By: Ryan Ponce On: October 11, 2016 In: Downtown San Diego Comments: 0

It is a common theory that the real estate market has, what some call, “seasons”, but do they really exist?

Many people think that the real estate market has good and bad months to sell based on the time of year. It is true that sales often take a dip October-January each year, but is this attributed to the lack of buyers during the holiday season? There are 3 charts below showing the trends in 92101 over the last 5 years. They explain what happens throughout the year.

Sold Listings

As you can see from the chart, the number of sales tends to drop drastically midway throughout the year. Last year we saw one of the most drastic curves over the last 5 years. It appears the number of sales are following a very similar trend this year as well, with the most growth in Quarter 2 and decline as we go into the holiday season. This chart simply does not tell the whole story. To get an accurate idea of the market, we need to take into consideration a couple of other factors.

New Listings

One of the most consistent trends over the last 5 years has been the number of new listings to hit the market. Year after year, we can see a drastic decline in the number of new listings hitting the market beginning around September. We then see that number begin to shoot up in Quarter 1 of the following year. With less options, it would make sense that there are less sales. What does this mean as a seller?


Inventory is one of the most important principles when analyzing a market. It is the basic principle of supply and demand. When demand is high and supply is low, the price is driven up. As supply exceeds demand, it has the reverse effect. Inventory is calculated by taking the number of available listings on the market and then dividing it by the number of sales in a time period (# of sales per month in this situation). If you look at this chart, you can clearly see a trend that shows inventory drops during the so called slow months. The lower the inventory, the more the market favors sellers.

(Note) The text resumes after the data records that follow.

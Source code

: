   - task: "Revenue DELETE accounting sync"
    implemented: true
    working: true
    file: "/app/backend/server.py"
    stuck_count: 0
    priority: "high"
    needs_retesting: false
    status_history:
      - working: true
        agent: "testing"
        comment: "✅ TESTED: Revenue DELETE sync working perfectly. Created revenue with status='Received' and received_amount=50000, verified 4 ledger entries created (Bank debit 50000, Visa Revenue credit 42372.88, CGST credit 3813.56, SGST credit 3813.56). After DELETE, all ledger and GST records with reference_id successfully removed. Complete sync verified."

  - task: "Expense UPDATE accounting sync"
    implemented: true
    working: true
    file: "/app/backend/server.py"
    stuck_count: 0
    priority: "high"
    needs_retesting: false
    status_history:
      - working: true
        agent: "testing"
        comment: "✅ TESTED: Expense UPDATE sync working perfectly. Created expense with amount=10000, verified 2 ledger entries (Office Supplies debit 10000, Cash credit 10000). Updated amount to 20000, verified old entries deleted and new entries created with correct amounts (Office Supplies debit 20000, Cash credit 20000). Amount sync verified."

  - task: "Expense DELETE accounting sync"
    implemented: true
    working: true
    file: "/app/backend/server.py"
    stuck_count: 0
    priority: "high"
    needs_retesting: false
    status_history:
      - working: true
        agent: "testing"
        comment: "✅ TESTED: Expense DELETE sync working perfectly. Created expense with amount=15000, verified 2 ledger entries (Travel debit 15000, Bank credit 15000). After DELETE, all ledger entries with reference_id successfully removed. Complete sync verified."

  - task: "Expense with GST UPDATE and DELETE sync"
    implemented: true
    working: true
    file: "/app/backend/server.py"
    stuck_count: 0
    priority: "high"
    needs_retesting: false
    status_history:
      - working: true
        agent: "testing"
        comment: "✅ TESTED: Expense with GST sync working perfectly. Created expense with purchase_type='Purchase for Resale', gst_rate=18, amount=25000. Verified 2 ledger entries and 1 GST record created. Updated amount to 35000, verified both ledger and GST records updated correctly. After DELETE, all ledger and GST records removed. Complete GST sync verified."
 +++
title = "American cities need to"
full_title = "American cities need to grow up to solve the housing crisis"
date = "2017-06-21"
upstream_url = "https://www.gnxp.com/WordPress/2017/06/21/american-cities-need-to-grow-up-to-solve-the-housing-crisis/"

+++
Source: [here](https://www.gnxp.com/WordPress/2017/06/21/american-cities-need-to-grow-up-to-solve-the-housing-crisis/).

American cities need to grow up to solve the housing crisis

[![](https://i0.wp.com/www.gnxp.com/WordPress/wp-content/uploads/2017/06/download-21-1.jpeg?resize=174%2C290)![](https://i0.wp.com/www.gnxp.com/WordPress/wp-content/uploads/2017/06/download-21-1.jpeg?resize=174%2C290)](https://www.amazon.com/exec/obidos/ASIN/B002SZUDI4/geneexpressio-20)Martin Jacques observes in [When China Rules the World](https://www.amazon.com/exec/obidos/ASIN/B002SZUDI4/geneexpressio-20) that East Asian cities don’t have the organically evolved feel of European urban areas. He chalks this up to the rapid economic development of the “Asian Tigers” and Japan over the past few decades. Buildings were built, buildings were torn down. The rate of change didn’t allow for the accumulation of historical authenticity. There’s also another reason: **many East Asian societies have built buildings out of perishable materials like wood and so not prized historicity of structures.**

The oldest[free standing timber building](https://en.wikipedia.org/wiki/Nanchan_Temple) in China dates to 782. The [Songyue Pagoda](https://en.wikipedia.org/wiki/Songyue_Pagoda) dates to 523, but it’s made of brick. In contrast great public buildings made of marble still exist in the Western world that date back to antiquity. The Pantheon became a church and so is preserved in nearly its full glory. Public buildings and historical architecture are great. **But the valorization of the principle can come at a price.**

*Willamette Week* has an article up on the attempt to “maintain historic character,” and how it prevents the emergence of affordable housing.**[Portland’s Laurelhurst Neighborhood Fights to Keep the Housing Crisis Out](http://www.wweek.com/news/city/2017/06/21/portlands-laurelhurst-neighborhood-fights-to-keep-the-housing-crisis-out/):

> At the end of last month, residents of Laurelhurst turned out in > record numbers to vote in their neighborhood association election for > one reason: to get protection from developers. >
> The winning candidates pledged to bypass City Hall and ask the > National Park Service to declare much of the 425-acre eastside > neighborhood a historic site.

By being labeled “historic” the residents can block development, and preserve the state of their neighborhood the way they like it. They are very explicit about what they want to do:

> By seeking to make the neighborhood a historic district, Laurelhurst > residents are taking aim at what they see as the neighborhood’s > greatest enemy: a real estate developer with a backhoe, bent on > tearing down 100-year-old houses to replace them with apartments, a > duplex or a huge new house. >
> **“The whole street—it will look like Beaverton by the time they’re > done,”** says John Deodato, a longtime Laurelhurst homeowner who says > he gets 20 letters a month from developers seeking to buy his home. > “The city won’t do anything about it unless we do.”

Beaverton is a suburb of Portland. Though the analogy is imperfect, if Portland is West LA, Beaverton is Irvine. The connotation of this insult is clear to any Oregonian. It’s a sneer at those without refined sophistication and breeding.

So What Does All Of This Mean?

In my opinion, the “slow season” is a common misconception. There are buyers year round, but many people choose to not sell during the holidays because they do not want to go through the process at an inconvenient time. As a result, the months of October-December may be some of the best months to sell your home or investment.

Inventory is at a 10 year low. In September, Downtown San Diego hit the highest average price per square foot since October 2006 (Click Here to see the full Quarter 3 market update). The market is extremely hot, so do not let the theory of a “slow season” stop you from moving on to the next chapter of your life!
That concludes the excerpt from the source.